By November 26, 2010 2 Comments Read More →

Memory-Efficiency in Java

This post has 2034 words. Reading it will take approximately 10 minutes.

GD Star Rating

I like to generate state-spaces.  I generate a lot of them.  And I have made the code efficient enough that I can generate very large ones.  Normally, when you code, using hundreds or even thousands of bytes for an object is no issue, but when you multiple 1000 with a million, you suddenly use 1 GB RAM, and when you multiple it by a hundred million, you run out of memory.

I recently made the largest state-space I (and most likely anybody in the world) have ever made for a coloured Petri net (CP-net or CPN), namely one with around 43 million states (before running out of memory).  A state of CPN model is typically between 100 and 10000 bytes, and fitting 43 million of those in 10 GB memory took some medium-advanced algorithm engineering.  A state of a CPN model is basically a tuple of (multi-)sets.  In my case, I could reduce this to a 25-tuple, but just using a pointer for each entry (at the cost of 4 bytes per entry) and an object for each state (at the cost of 8 bytes), this would consume 43000000 * (25 * 4 + 8 ) = 4.6 GB, or almost half of the memory.  I cannot represent a multi-set using only 4 bytes, so I need to do something more efficient.

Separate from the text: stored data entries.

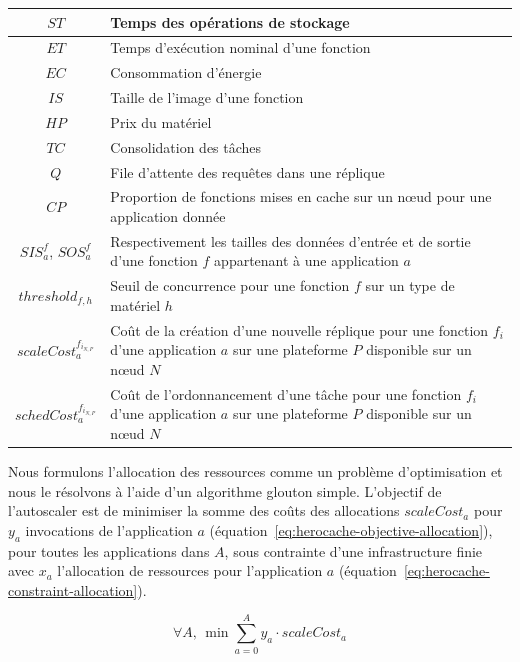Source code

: \begin{table}[!ht]
\begin{center}
{\begin{tabularx}{\linewidth}{|c|Y|}
            $ST$ & Temps des opérations de stockage \\ \hline
            $ET$ & Temps d'exécution nominal d'une fonction \\ \hline
            $EC$ & Consommation d'énergie \\ \hline
            $IS$ & Taille de l'image d'une fonction \\ \hline
            $HP$ & Prix du matériel \\ \hline
            $TC$ & Consolidation des tâches \\ \hline
            $Q$ & File d'attente des requêtes dans une réplique \\ \hline
            $CP$ & Proportion de fonctions mises en cache sur un nœud pour une application donnée \\ \hline
            $SIS^{f}_{a}$, $SOS^{f}_{a}$ & Respectivement les tailles des données d'entrée et de sortie d'une fonction $f$ appartenant à une application $a$ \\ \hline
            $threshold_{f, h}$ & Seuil de concurrence pour une fonction $f$ sur un type de matériel $h$ \\ \hline
            $scaleCost^{{f}_{{i}_{N, P}}}_a$ & Coût de la création d'une nouvelle réplique pour une fonction $f_i$ d'une application $a$ sur une plateforme $P$ disponible sur un nœud $N$ \\ \hline
            $schedCost^{{f}_{{i}_{N, P}}}_a$ & Coût de l'ordonnancement d'une tâche pour une fonction $f_i$ d'une application $a$ sur une plateforme $P$ disponible sur un nœud $N$ \\ \hline
        \end{tabularx}
    }
    \label{table:herocache-notation}
    \end{center}
\end{table}

Nous formulons l'allocation des ressources comme un problème d'optimisation et nous le résolvons à l'aide d'un algorithme glouton simple. L'objectif de l'autoscaler est de minimiser la somme des coûts des allocations $scaleCost_{a}$ pour $y_a$ invocations de l'application $a$ (équation~\ref{eq:herocache-objective-allocation}), pour toutes les applications dans $A$, sous contrainte d'une infrastructure finie avec $x_a$ l'allocation de ressources pour l'application $a$ (équation~\ref{eq:herocache-constraint-allocation}).

\begin{equation}
    \forall A, \, \min \sum_{a = 0}^{A} y_a \cdot scaleCost_{a}
\label{eq:herocache-objective-allocation}
\end{equation}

To represent this, I basically share identical multi-sets and instead of using pointers, I enumerate all used multi-sets and use an index for each instead of a pointer.  This allows me to use less memory, as an integer known to be less than 256 can be represented using only 1 byte, saving 3 bytes.  3 bytes does not sound like a lot, but multiplied by 25 entries, this becomes 75 bytes per state, and multiplied by 43 million states, this becomes 3.2 GB or almost three fourths of the total memory used before, bringing the total size for the information to around 25 bytes (+ 8 for storing this in an object).  The actual data-structure is a bit more involved, as we cannot guarantee that the indices are less than 256, but using other tricks, the total is still around 25-30 bytes per state.

I need constant time lookup for each state, so I store them in a hash-table.  In Java, this is extremely expensive.  Excluding the objects we actually store, the price is 4 bytes for an entry in an array, the entry is an object (8 bytes) with a pointer (4 bytes) to the key (the actual state we are interested in), a pointer to a value (4 bytes) that we don’t care about, a cached hash value (4 bytes), and a pointer to a next entry in case of hash collisions (4 bytes).  This is a total of 28 bytes of junk for each state, or just about as for the state itself.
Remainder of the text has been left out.